■ Your task ■
When copying the listing below, skip every picture and repeat exactly the lines from the first one through the line that contains "Case 2 Update: Node #752, New".

■ Supplied material ■
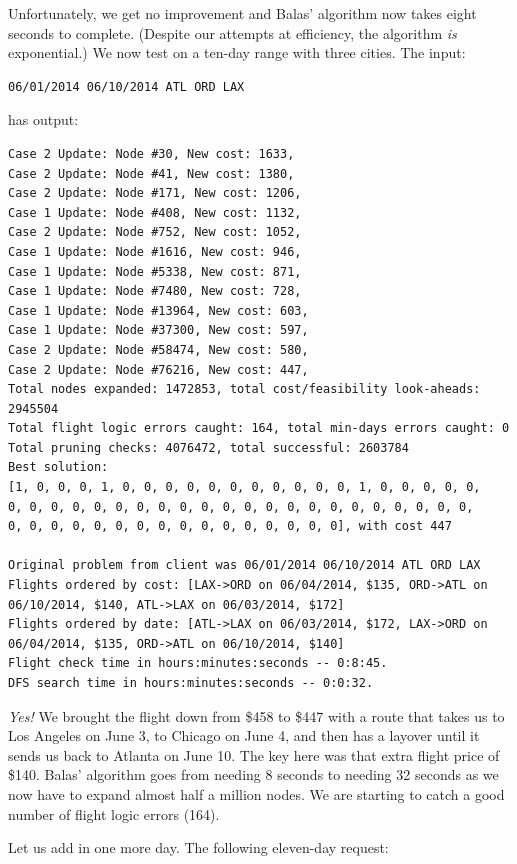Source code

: \documentclass{article}
\begin{document}
Unfortunately, we get no improvement and Balas' algorithm now takes eight seconds to complete. (Despite our attempts at efficiency, the algorithm
\emph{is} exponential.) We now test on a ten-day range with three cities. The input:

\begin{verbatim}
06/01/2014 06/10/2014 ATL ORD LAX
\end{verbatim}

has output:

\scriptsize
\begin{verbatim}
Case 2 Update: Node #30, New cost: 1633, 
Case 2 Update: Node #41, New cost: 1380, 
Case 2 Update: Node #171, New cost: 1206, 
Case 1 Update: Node #408, New cost: 1132, 
Case 2 Update: Node #752, New cost: 1052, 
Case 1 Update: Node #1616, New cost: 946, 
Case 1 Update: Node #5338, New cost: 871, 
Case 1 Update: Node #7480, New cost: 728, 
Case 1 Update: Node #13964, New cost: 603, 
Case 1 Update: Node #37300, New cost: 597, 
Case 2 Update: Node #58474, New cost: 580, 
Case 2 Update: Node #76216, New cost: 447, 
Total nodes expanded: 1472853, total cost/feasibility look-aheads: 2945504
Total flight logic errors caught: 164, total min-days errors caught: 0
Total pruning checks: 4076472, total successful: 2603784
Best solution:
[1, 0, 0, 0, 1, 0, 0, 0, 0, 0, 0, 0, 0, 0, 0, 0, 1, 0, 0, 0, 0, 0,
0, 0, 0, 0, 0, 0, 0, 0, 0, 0, 0, 0, 0, 0, 0, 0, 0, 0, 0, 0, 0, 0,
0, 0, 0, 0, 0, 0, 0, 0, 0, 0, 0, 0, 0, 0, 0, 0], with cost 447

Original problem from client was 06/01/2014 06/10/2014 ATL ORD LAX
Flights ordered by cost: [LAX->ORD on 06/04/2014, $135, ORD->ATL on 06/10/2014, $140, ATL->LAX on 06/03/2014, $172]
Flights ordered by date: [ATL->LAX on 06/03/2014, $172, LAX->ORD on 06/04/2014, $135, ORD->ATL on 06/10/2014, $140]
Flight check time in hours:minutes:seconds -- 0:8:45.
DFS search time in hours:minutes:seconds -- 0:0:32.
\end{verbatim}
\normalsize

\emph{Yes!} We brought the flight down from \$458 to \$447 with a route that takes us to Los Angeles on June 3, to Chicago on June 4, and then has a
layover until it sends us back to Atlanta on June 10. The key here was that extra flight price of \$140. Balas' algorithm goes from needing 8 seconds
to needing 32 seconds as we now have to expand almost half a million nodes. We are starting to catch a good number of flight logic errors (164).

Let us add in one more day. The following eleven-day request:
\end{document}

■ Answer area ■
Source code

: \documentclass{article}
\begin{document}
Unfortunately, we get no improvement and Balas' algorithm now takes eight seconds to complete. (Despite our attempts at efficiency, the algorithm
\emph{is} exponential.) We now test on a ten-day range with three cities. The input:

\begin{verbatim}
06/01/2014 06/10/2014 ATL ORD LAX
\end{verbatim}

has output:

\scriptsize
\begin{verbatim}
Case 2 Update: Node #30, New cost: 1633, 
Case 2 Update: Node #41, New cost: 1380, 
Case 2 Update: Node #171, New cost: 1206, 
Case 1 Update: Node #408, New cost: 1132, 
Case 2 Update: Node #752, New cost: 1052, 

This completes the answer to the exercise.